Algorithm Improvement through Performance Measurement: Part 5

The In-place Hybrid Binary-Radix Sort I presented in Algorithm Improvement through Performance Measurement: Part 2 sorted arrays of numbers (8, 16, 32 and 64-bit, signed and unsigned) in linear time. The algorithm was shown to outperform the STL sort, but not the Radix-Sort that's part of Intel's Integrated Performance Primitives (IPP) library. However, it offered the ability to perform sorting without using extra storage ("in-place"), whereas Intel's IPP Radix-Sort requires additional storage of equal size to the input array.

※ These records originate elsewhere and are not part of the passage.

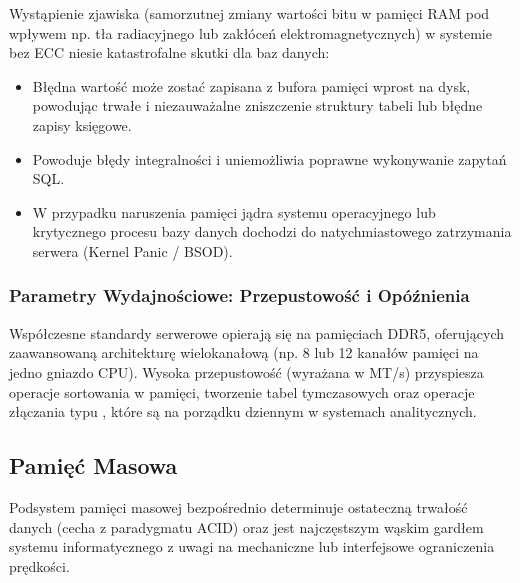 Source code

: \documentclass[letterpaper,10pt,polish]{sphinxmanual}
\begin{document}
\sphinxAtStartPar
Wystąpienie zjawiska  (samorzutnej zmiany wartości bitu w pamięci RAM pod wpływem np. tła radiacyjnego lub zakłóceń elektromagnetycznych) w systemie bez ECC niesie katastrofalne skutki dla baz danych:
\begin{itemize}
\item {} 
\sphinxAtStartPar
{} Błędna wartość może zostać zapisana z bufora pamięci wprost na dysk, powodując trwałe i niezauważalne zniszczenie struktury tabeli lub błędne zapisy księgowe.

\item {} 
\sphinxAtStartPar
{} Powoduje błędy integralności i uniemożliwia poprawne wykonywanie zapytań SQL.

\item {} 
\sphinxAtStartPar
{} W przypadku naruszenia pamięci jądra systemu operacyjnego lub krytycznego procesu bazy danych dochodzi do natychmiastowego zatrzymania serwera (Kernel Panic / BSOD).

\end{itemize}


\subsubsection{Parametry Wydajnościowe: Przepustowość i Opóźnienia}
\label{\detokenize{rozdzia_u0142_2/rozdzia_u0142_21/index:parametry-wydajnosciowe-przepustowosc-i-opoznienia}}
\sphinxAtStartPar
Współczesne standardy serwerowe opierają się na pamięciach DDR5, oferujących zaawansowaną architekturę wielokanałową (np. 8 lub 12 kanałów pamięci na jedno gniazdo CPU). Wysoka przepustowość (wyrażana w MT/s) przyspiesza operacje sortowania w pamięci, tworzenie tabel tymczasowych oraz operacje złączania typu , które są na porządku dziennym w systemach analitycznych.


\subsection{Pamięć Masowa}
\label{\detokenize{rozdzia_u0142_2/rozdzia_u0142_21/index:pamiec-masowa}}
\sphinxAtStartPar
Podsystem pamięci masowej bezpośrednio determinuje ostateczną trwałość danych (cecha  z paradygmatu ACID) oraz jest najczęstszym wąskim gardłem systemu informatycznego z uwagi na mechaniczne lub interfejsowe ograniczenia prędkości.
\end{document}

The In-place Hybrid Binary-Radix Sort algorithm sorted based of the most-significant-bit first, splitting the array into two bins (0's and 1's bin), in-place, and then recursively sorted each of these bins, splitting them into 0's and 1's bins, continuing until all bits have been used for sorting. To reduce the overhead of recursion, when the bins were below a certain size, Insertion Sort was used, which boosted the overall performance over a purely Binary-Radix Sort.

Intel's IPP Radix-Sort algorithm was significantly faster than In-place Hybrid Binary-Radix Sort: 20X for 8-bit, 8X for 16-bit, and 3X for 32-bit unsigned integers, but at the price of 2X the storage. It would be beneficial to develop a Radix Sort implementation that was in-place. That is the focus of this article.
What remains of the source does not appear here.